Sunday, 26 February 2012

Lose Yourself In The Music, The Moment

I think that something really important just happened. I was on the train back from Cosfest X.2, and I was just commenting to Jun Fu, an Army friend, that I didn't want to start school when I suddenly felt...sad. It was still ok, until I got off at Tiong Bahru for dinner. Intense sorrow set in, I nearly just cried there and then. I explored a few options, and settled on me being sad as losing the comfortable place in the Army, and having to go to an unknown, school. Some further exploring lead me to the thought that I'm a lonely person, afraid of losing friends in the army, afraid of just drifting away from the people who...I think I really connected with, laughed with, spent time with.

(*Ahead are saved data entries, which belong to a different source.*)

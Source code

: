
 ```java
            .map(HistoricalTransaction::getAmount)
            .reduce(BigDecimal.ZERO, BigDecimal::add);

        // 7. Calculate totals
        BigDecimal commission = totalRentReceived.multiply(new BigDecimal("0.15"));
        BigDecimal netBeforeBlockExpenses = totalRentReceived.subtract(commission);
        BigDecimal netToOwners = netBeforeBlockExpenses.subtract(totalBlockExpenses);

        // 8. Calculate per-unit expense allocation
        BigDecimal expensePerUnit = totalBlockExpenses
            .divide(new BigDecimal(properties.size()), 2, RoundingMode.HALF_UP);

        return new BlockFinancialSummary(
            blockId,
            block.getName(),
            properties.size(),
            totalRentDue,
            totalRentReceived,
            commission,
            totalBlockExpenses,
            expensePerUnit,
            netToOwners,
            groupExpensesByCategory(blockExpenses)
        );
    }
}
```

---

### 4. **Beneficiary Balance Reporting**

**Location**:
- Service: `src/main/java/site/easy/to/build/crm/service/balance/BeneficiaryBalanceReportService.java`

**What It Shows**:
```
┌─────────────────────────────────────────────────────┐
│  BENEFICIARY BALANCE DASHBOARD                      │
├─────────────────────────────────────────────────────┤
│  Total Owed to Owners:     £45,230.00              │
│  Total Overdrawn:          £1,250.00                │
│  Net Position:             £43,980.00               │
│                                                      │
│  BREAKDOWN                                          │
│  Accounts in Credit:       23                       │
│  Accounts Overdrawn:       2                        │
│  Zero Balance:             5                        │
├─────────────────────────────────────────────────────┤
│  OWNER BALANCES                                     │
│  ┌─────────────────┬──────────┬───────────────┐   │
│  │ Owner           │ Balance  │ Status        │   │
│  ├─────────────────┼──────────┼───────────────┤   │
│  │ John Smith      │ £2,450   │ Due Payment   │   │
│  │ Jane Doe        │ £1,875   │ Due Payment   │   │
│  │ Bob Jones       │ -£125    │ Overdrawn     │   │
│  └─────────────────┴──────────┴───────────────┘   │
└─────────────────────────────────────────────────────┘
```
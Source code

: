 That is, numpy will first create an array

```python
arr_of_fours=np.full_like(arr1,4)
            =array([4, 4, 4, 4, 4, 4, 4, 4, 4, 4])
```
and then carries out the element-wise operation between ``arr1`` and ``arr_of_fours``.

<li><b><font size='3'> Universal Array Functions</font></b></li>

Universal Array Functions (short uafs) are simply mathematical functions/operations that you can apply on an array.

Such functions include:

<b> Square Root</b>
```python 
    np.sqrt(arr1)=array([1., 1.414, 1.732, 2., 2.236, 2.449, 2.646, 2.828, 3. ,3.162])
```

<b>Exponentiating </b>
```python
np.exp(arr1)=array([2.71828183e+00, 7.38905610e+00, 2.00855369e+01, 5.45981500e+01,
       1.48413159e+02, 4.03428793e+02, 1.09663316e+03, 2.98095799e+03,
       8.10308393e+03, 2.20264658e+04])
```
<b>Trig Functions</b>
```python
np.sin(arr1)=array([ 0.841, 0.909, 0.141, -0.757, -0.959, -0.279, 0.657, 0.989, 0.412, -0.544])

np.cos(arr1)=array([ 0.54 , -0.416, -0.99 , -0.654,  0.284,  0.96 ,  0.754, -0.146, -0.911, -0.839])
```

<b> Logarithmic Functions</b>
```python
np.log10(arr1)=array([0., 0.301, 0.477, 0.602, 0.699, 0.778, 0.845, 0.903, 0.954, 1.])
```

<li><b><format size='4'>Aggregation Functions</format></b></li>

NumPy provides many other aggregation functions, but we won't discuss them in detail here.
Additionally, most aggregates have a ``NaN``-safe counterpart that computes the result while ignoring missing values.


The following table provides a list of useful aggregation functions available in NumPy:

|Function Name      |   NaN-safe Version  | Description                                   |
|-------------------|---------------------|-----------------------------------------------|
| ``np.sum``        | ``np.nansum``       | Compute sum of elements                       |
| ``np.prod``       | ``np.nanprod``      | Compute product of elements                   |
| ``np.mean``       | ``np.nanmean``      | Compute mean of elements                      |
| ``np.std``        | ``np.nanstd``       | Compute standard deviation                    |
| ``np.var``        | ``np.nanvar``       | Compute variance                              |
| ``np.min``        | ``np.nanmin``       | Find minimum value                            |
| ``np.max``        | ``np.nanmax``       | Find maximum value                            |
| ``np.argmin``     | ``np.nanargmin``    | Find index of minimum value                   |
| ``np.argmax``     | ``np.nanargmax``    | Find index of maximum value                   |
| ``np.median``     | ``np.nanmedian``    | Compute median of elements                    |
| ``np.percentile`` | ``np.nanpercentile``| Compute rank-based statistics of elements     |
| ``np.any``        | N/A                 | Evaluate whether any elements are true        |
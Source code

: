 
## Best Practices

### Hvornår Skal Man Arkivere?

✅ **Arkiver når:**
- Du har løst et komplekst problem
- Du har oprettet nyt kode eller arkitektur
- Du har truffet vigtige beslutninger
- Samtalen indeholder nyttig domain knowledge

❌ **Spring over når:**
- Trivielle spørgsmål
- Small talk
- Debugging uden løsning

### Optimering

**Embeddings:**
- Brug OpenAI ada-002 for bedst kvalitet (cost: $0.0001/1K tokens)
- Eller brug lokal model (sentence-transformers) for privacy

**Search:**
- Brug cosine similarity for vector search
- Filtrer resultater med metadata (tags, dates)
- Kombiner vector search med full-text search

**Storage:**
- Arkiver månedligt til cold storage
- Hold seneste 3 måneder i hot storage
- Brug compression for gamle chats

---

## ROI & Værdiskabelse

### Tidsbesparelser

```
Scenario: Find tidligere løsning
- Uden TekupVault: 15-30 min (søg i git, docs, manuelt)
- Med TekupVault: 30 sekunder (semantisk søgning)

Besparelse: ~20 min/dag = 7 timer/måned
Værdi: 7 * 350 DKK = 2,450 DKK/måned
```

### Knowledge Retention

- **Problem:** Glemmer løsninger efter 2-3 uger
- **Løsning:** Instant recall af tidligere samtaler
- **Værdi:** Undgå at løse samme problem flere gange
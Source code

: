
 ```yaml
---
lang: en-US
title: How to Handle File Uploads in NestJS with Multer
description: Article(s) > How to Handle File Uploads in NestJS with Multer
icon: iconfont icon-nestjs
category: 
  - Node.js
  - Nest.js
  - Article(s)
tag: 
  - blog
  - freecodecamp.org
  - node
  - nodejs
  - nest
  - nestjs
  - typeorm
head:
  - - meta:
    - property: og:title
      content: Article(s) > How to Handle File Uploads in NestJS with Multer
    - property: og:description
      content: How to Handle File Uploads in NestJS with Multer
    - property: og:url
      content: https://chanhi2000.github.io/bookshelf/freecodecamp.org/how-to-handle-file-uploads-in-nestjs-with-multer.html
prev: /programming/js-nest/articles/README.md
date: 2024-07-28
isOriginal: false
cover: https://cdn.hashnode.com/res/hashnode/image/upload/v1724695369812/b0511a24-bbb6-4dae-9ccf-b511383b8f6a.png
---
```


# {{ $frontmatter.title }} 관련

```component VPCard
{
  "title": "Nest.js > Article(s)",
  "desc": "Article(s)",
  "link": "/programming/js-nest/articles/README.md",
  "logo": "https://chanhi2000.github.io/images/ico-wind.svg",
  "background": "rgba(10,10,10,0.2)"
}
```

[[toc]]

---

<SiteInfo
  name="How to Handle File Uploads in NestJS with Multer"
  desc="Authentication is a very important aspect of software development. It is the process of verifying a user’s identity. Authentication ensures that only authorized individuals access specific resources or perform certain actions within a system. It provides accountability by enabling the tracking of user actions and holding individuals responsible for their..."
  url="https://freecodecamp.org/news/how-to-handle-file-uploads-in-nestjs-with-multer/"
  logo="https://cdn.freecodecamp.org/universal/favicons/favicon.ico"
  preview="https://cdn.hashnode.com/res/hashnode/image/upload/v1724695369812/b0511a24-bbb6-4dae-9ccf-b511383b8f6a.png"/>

It isn't anything very strong, but it's precious to me...which I didn't even realise until I typed it out. Do I care about them, or just about what they mean to me? Am I that narcissistic?

Who am I? I posted this on Twitter, "A face died today, a childish, foul-mouthed, dirty-minded but very comfortable and very natural face. Life is but a stage, and the Bowen you see, merely faces."

Paused for a moment to watch the opening bit of "Up". Does your identity come from who you love? Who am I? I was a Christian, rooted in God. I quit, but, at that time, was rooted as a clerk in ITI. Now that has been ripped away, who am I?

Strange, feeling much better now that I'm talking to my parents, watching TV. The rose-coloured glasses are...back on.